Sort-Merge Join

The sort-merge or simply merge join is actually rarely used by Oracle. It requires both row sources to be sorted by the join columns from the get-go. For equality join conditions, the sort-merge join combines both row sources like a zipper: nicely in-sync. When dealing with ranged-based join predicates, that is everything except <>, Oracle sometimes has to jump a bit back and forth in the probe row source as it strolls through the driving row source, but it pretty much does what a nested loop does: for each row from the driving row source pick the matches from the probe row source.

A Cartesian join is basically a sort-merge join, and it shows up as MERGE JOIN CARTESIAN in the execution plan. It is Oracle’s fall-back plan: if there is no join predicate, then it has no alternative as every row in the driving row source matches each and every row in the probe row source. What is slightly different for the Cartesian join is that no actual sorting takes place even though the execution plan informs us of a BUFFER SORT operation. This operation merely buffers, it does not sort. When the Cartesian product of two row sources is relatively small, the performance should not be too horrendous.

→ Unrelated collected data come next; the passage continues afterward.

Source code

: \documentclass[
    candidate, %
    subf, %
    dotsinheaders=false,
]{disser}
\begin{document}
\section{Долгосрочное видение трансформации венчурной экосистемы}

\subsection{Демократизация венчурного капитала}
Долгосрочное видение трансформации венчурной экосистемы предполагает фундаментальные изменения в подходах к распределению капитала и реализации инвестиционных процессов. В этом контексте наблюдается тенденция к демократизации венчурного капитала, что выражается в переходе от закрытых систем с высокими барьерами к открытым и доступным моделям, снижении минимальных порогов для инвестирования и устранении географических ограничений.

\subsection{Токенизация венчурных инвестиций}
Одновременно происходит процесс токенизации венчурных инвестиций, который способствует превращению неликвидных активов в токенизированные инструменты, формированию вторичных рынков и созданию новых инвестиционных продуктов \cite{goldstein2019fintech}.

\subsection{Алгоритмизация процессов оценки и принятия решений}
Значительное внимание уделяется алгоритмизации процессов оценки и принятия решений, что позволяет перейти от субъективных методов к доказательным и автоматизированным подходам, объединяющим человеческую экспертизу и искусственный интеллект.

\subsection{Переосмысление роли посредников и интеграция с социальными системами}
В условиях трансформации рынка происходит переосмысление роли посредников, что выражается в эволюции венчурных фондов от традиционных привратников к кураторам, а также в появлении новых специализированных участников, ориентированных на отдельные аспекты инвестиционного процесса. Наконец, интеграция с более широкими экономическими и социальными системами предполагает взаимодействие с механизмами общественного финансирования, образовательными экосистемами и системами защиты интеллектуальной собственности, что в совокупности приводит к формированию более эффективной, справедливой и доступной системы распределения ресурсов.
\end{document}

A sort-merge join may be performed when there is no index on the join columns, the selectivity of the join columns is low, or the clustering factor is high (i.e. near the number of rows rather than the number of blocks, so the rows are ordered randomly rather than stored in order), so that nested loops are not really an attractive alternative any longer. Similarly, a sort-merge join may be done instead of a hash join when the hashed row sources are too big to fit in memory.

Note

A sort-merge join may spill onto disk too, although that typically is not as bad to performance as with a hash join.

When one row source is already sorted and Oracle decides to go ahead with a sort-merge join, the other row source will always be sorted even when it is already sorted.

The symmetry of the sort-merge join is unique. In fact, the join order does not make a difference, not even to the performance.